Work instructions
Search the records for the string "Esta". Copy each line where it occurs.

Saved entries
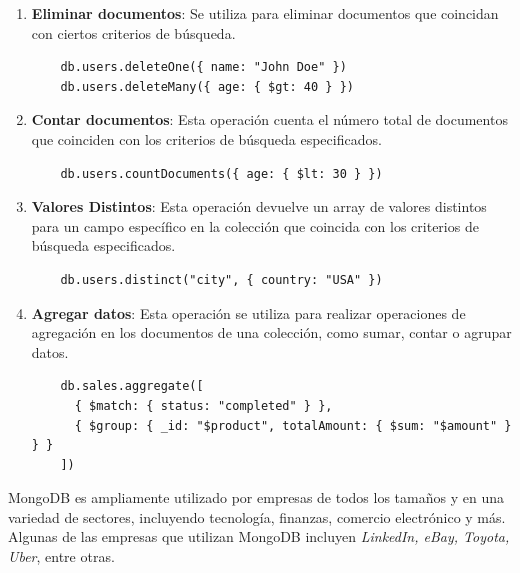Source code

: \documentclass[pdflatex,sn-mathphys-num]{sn-jnl}
\theoremstyle{thmstyleone}%
\theoremstyle{thmstyletwo}%
\theoremstyle{thmstylethree}%
\begin{document}
\begin{enumerate}
    \vspace{-0.4cm}
    
    \item \textbf{Eliminar documentos}: Se utiliza para eliminar documentos que coincidan con ciertos criterios de búsqueda.
    
    \begin{verbatim}
    db.users.deleteOne({ name: "John Doe" })
    db.users.deleteMany({ age: { $gt: 40 } })
    \end{verbatim}

    \vspace{-0.25cm}
        
    \item \textbf{Contar documentos}: Esta operación cuenta el número total de documentos que coinciden con los criterios de búsqueda especificados.
    
    \begin{verbatim}
    db.users.countDocuments({ age: { $lt: 30 } })
    \end{verbatim}

    \vspace{-0.25cm}
        
    \item \textbf{Valores Distintos}: Esta operación devuelve un array de valores distintos para un campo específico en la colección que coincida con los criterios de búsqueda especificados.
    
    \begin{verbatim}
    db.users.distinct("city", { country: "USA" })
    \end{verbatim}

    \vspace{-0.25cm}
    
    \item \textbf{Agregar datos}: Esta operación se utiliza para realizar operaciones de agregación en los documentos de una colección, como sumar, contar o agrupar datos.
    
    \begin{verbatim}
    db.sales.aggregate([
      { $match: { status: "completed" } },
      { $group: { _id: "$product", totalAmount: { $sum: "$amount" } } }
    ])
    \end{verbatim}
\end{enumerate}

\vspace{-0.25cm}

MongoDB es ampliamente utilizado por empresas de todos los tamaños y en una variedad de sectores, incluyendo tecnología, finanzas, comercio electrónico y más. Algunas de las empresas que utilizan MongoDB incluyen \textit{LinkedIn, eBay, Toyota, Uber}, entre otras.
\end{document}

Response for this exercise
    \item \textbf{Contar documentos}: Esta operación cuenta el número total de documentos que coinciden con los criterios de búsqueda especificados.
    \item \textbf{Valores Distintos}: Esta operación devuelve un array de valores distintos para un campo específico en la colección que coincida con los criterios de búsqueda especificados.
    \item \textbf{Agregar datos}: Esta operación se utiliza para realizar operaciones de agregación en los documentos de una colección, como sumar, contar o agrupar datos.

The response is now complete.